Skip to content

TextBlob Extensions

Usage

TextBlob supports adding custom models and new languages through “extensions”. Check out the TextBlob docs (https://textblob.readthedocs.io/en/dev/extensions.html#extensions) for more details.

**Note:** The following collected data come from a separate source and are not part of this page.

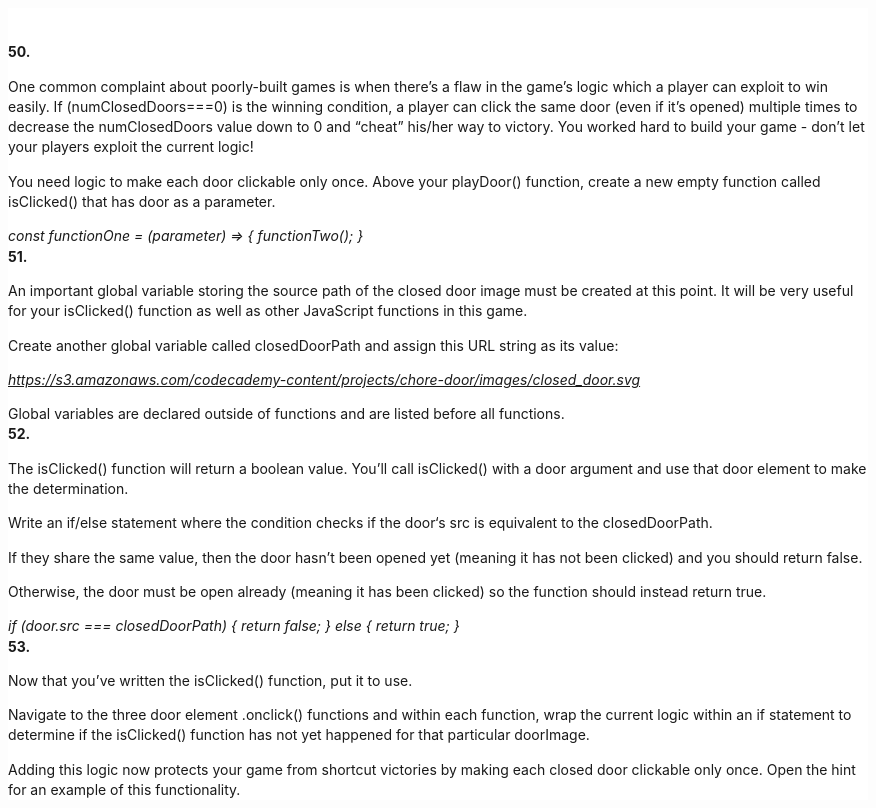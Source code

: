 <br/>

**50.**

One common complaint about poorly-built games is when there’s a flaw in the game’s logic which a player can exploit to win easily. If (numClosedDoors===0) is the winning condition, a player can click the same door (even if it’s opened) multiple times to decrease the numClosedDoors value down to 0 and “cheat” his/her way to victory. You worked hard to build your game - don’t let your players exploit the current logic!

You need logic to make each door clickable only once. Above your playDoor() function, create a new empty function called isClicked() that has door as a parameter.

_const functionOne = (parameter) => {
  functionTwo();
}_
<br/>
**51.**

An important global variable storing the source path of the closed door image must be created at this point. It will be very useful for your isClicked() function as well as other JavaScript functions in this game.

Create another global variable called closedDoorPath and assign this URL string as its value:

_https://s3.amazonaws.com/codecademy-content/projects/chore-door/images/closed_door.svg_

Global variables are declared outside of functions and are listed before all functions.
<br/>
**52.**

The isClicked() function will return a boolean value. You’ll call isClicked() with a door argument and use that door element to make the determination.

Write an if/else statement where the condition checks if the door‘s src is equivalent to the closedDoorPath.

If they share the same value, then the door hasn’t been opened yet (meaning it has not been clicked) and you should return false.

Otherwise, the door must be open already (meaning it has been clicked) so the function should instead return true.

_if (door.src === closedDoorPath) {
  return false;
} else {
  return true;
}_
<br/>
**53.**

Now that you’ve written the isClicked() function, put it to use.

Navigate to the three door element .onclick() functions and within each function, wrap the current logic within an if statement to determine if the isClicked() function has not yet happened for that particular doorImage.

Adding this logic now protects your game from shortcut victories by making each closed door clickable only once. Open the hint for an example of this functionality.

spacytextblob also supports the use of TextBlob extensions. To use a TextBlob extension you need to pass some additional information to the config parameter when initializing the spacytextblob pipeline component.

import spacy
from spacytextblob.spacytextblob import SpacyTextBlob
from textblob_de import TextBlobDE # (1)


text = '''
Heute ist der 3. Mai 2014 und Dr. Meier feiert seinen 43. Geburtstag. Ich muss 
unbedingt daran denken, Mehl, usw. für einen Kuchen einzukaufen. Aber leider 
habe ich nur noch EUR 3.50 in meiner Brieftasche.
'''

@spacy.registry.misc("spacytextblob.de_blob") # (2)
def create_de_blob():
    return TextBlobDE # (3)


nlp = spacy.load("de_core_news_sm")

nlp.add_pipe(
    "spacytextblob",  # (4)
    config={ # (5)
        "blob_only": True, # (6)
        "custom_blob": {"@misc": "spacytextblob.de_blob"} # (7)
    }
)
doc = nlp(text)

print(doc._.blob.sentences)
# [Sentence("Heute ist der 3. Mai 2014 und Dr. Meier feiert seinen 43. Geburtstag."), Sentence("Ich muss unbedingt daran denken, Mehl, usw. für einen Kuchen einzukaufen."), Sentence("Aber leider habe ich nur noch EUR 3.50 in meiner Brieftasche.")]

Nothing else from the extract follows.